Był rok 2001, kiedy zespól reporterów dziennika „Boston Globe” postanowił zbadać sprawę księdza pedofila, który od lat był podejrzewany o kontakty seksualne z dziećmi. Szybko odkryli, że większość oskarżeń wystosowanych przeciwko niemu została rozwiązana prywatnie, często za sprawą wypłacanych przez jego zwierzchników odszkodowań, a kiedy nawet niektóre przypadki trafiały do sądów, rozprawy były utajniane, a dokumenty niszczone. Zmowa milczenia obejmowała nie tylko księży, biskupów czy kardynałów, ale także świeckie osoby. Księża-pedofile zamiast odpowiadać za swoje czyny, przenoszeni byli z parafii na parafię, najczęściej mając możliwość dalszej pracy z dziećmi, a więc i molestowania ich. Ba, otrzymywali nawet listy polecające i zachwalające ich. Dzięki usilnym staraniom dziennikarzy prawda wreszcie zaczęła wychodzić na jaw, a milczenie kościelnych hierarchów zostało przerwane. Sprawa jednego tylko księdza natomiast okazała się jedynie czubkiem góry lodowej identycznych sytuacji…
Reportaże ,,Boston Globe" ujawniły wielki zakłamanie i zepsucie wielu księży. Wierni czuli się zdradzeni, wściekli i przestali łożyć pieniądze na kościół, wielu odeszło całkowicie od kościoła.
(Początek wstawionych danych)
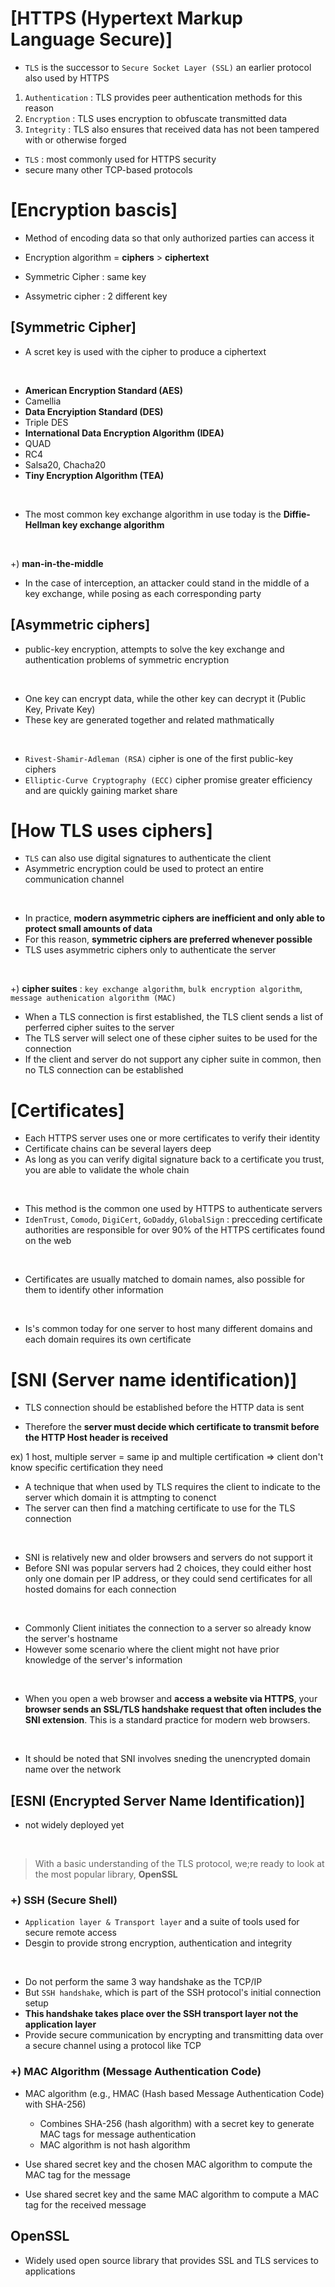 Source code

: # [HTTPS (Hypertext Markup Language Secure)]

- `TLS` is the successor to `Secure Socket Layer (SSL)` an earlier protocol also used by HTTPS

1. `Authentication` : TLS provides peer authentication methods for this reason
2. `Encryption` : TLS uses encryption to obfuscate transmitted data
3. `Integrity` : TLS also ensures that received data has not been tampered with or otherwise forged

- `TLS` : most commonly used for HTTPS security
- secure many other TCP-based protocols

# [Encryption bascis]

- Method of encoding data so that only authorized parties can access it
- Encryption algorithm = **ciphers** > **ciphertext**

- Symmetric Cipher : same key
- Assymetric cipher : 2 different key

## [Symmetric Cipher]

- A scret key is used with the cipher to produce a ciphertext

<br/>

- **American Encryption Standard (AES)**
- Camellia
- **Data Encryiption Standard (DES)**
- Triple DES
- **International Data Encryption Algorithm (IDEA)**
- QUAD
- RC4
- Salsa20, Chacha20
- **Tiny Encryption Algorithm (TEA)**

<br/>

- The most common key exchange algorithm in use today is the **Diffie-Hellman key exchange algorithm**

<br/>

+) **man-in-the-middle**

- In the case of interception, an attacker could stand in the middle of a key exchange, while posing as each corresponding party

## [Asymmetric ciphers]

- public-key encryption, attempts to solve the key exchange and authentication problems of symmetric encryption

<br/>

- One key can encrypt data, while the other key can decrypt it (Public Key, Private Key)
- These key are generated together and related mathmatically

<br/>

- `Rivest-Shamir-Adleman (RSA)` cipher is one of the first public-key ciphers
- `Elliptic-Curve Cryptography (ECC)` cipher promise greater efficiency and are quickly gaining market share


# [How TLS uses ciphers]

- `TLS` can also use digital signatures to authenticate the client
- Asymmetric encryption could be used to protect an entire communication channel

<br/>

- In practice, **modern asymmetric ciphers are inefficient and only able to protect small amounts of data**
- For this reason, **symmetric ciphers are preferred whenever possible**
- TLS uses asymmetric ciphers only to authenticate the server

<br/>

+) **cipher suites** : `key exchange algorithm`, `bulk encryption algorithm`, `message authenication algorithm (MAC)`

- When a TLS connection is first established, the TLS client sends a list of perferred cipher suites to the server
- The TLS server will select one of these cipher suites to be used for the connection
- If the client and server do not support any cipher suite in common, then no TLS connection can be established

# [Certificates]

- Each HTTPS server uses one or more certificates to verify their identity
- Certificate chains can be several layers deep
- As long as you can verify digital signature back to a certificate you trust, you are able to validate the whole chain

<br/>

- This method is the common one used by HTTPS to authenticate servers
- `IdenTrust`, `Comodo`, `DigiCert`, `GoDaddy`, `GlobalSign` : precceding certificate authorities are responsible for over 90% of the HTTPS certificates found on the web

<br/>

- Certificates are usually matched to domain names, also possible for them to identify other information

<br/>

- Is's common today for one server to host many different domains and each domain requires its own certificate


# [SNI (Server name identification)]

- TLS connection should be established before the HTTP data is sent

- Therefore the **server must decide which certificate to transmit before the HTTP Host header is received**

ex) 1 host, multiple server = same ip and multiple certification
=> client don't know specific certification they need

- A technique that when used by TLS requires the client to indicate to the server which domain it is attmpting to conenct
- The server can then find a matching certificate to use for the TLS connection

<br/>

- SNI is relatively new and older browsers and servers do not support it
- Before SNI was popular servers had 2 choices, they could either host only one domain per IP address, or they could send certificates for all hosted domains for each connection

<br/>

- Commonly Client initiates the connection to a server so already know the server's hostname
- However some scenario where the client might not have prior knowledge of the server's information

<br/>

- When you open a web browser and **access a website via HTTPS**, your **browser sends an SSL/TLS handshake request that often includes the SNI extension**. This is a standard practice for modern web browsers.

<br/>

- It should be noted that SNI involves sneding the unencrypted domain name over the network

## [ESNI (Encrypted Server Name Identification)]

- not widely deployed yet

<br/>

> With a basic understanding of the TLS protocol, we;re ready to look at the most popular library, **OpenSSL**


### +) SSH (Secure Shell)

- `Application layer & Transport layer` and a suite of tools used for secure remote access
- Desgin to provide strong encryption, authentication and integrity

<br/>

- Do not perform the same 3 way handshake as the TCP/IP 
- But `SSH handshake`, which is part of the SSH protocol's initial connection setup
- **This handshake takes place over the SSH transport layer not the application layer**
- Provide secure communication by encrypting and transmitting data over a secure channel using a protocol like TCP

### +) MAC Algorithm (Message Authentication Code)

- MAC algorithm (e.g., HMAC (Hash based Message Authentication Code) with SHA-256)
	- Combines SHA-256 (hash algorithm) with a secret key to generate MAC tags for message authentication
	- MAC algorithm is not hash algorithm

- Use shared secret key and the chosen MAC algorithm to compute the MAC tag for the message
- Use shared secret key and the same MAC algorithm to compute a MAC tag for the received message


## OpenSSL

- Widely used open source library that provides SSL and TLS services to applications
Zanim wybuchł skandal w 2002 roku wielu rodziców na widok księdza odruchowo reagowało zaufaniem i czuło się zaszczyconymi, że ksiądz ich odwiedza i zabiera dzieci na lody. Problem w Bostonie nie był odosobniony, rozprzestrzenił się na wiele krajów, w tym Polskę.
Przerażające i frustrujące jest to, że przez dziesięciolecia w archidiecezji wiedziano o nadużyciach seksualnych i nic z tym nie robiono. Dziennikarze ujawnili informacje o zależnościach między prokuraturą a archidiecezją bostońską. Fakty ujawnione przez Spotlight oburzają, szokują i wywołują niewyobrażalną złość, bo jak księża mogli krzywdzić dzieci powierzone ich opiece?! Jak biskupi mogli chronić, nagradzać i awansować księży, którzy krzywdzili najmłodszych?! Jak z premedytacją mogli zatajać poczynania Geoghana, który był pedofilem?! Jak mogli przejść obojętnie obok cierpienia dzieci?
Historie ofiar przemocy, które latami cierpiały w milczeniu i samotności są przerażające. Jak chociażby historia chłopca, któremu ,,ksiądz wręczył drobne na pociąg po tym jak zgwałcił go analnie i zostawił krwawiącego." Jeden z chłopców wykorzystywanych przez Geoghana miał zaledwie cztery lata.
Co konkretnie znajdziemy w tej książce? Przede wszystkim zbiór faktów na temat bostońskiej archidiecezji. Po kolei opisane są poszczególne wydarzenia – od tuszowania sprawy, przez poznanie ofiar i oprawców, po szok opinii publicznej w związku z ujawnieniem przez dziennikarzy zatrważającej prawdy.
„Spotlight – Zdrada” to książka mocna, to książka szokująca, ale ważna i potrzebna. Rzetelne śledztwo dziennikarskie pozwoliło po latach ujawnić tragedię setek dzieci i jedyne, czego w tej sprawie żal, to tego, iż musiało to trwać tyle. Wiele ofiar zdążyło bowiem odebrać sobie życie, a wielu księży miało możliwość krzywdzenia kolejnych. Ale liczy się, że prawda w końcu wyszła na jaw i zmieniła postawę wobec podobnych przypadków.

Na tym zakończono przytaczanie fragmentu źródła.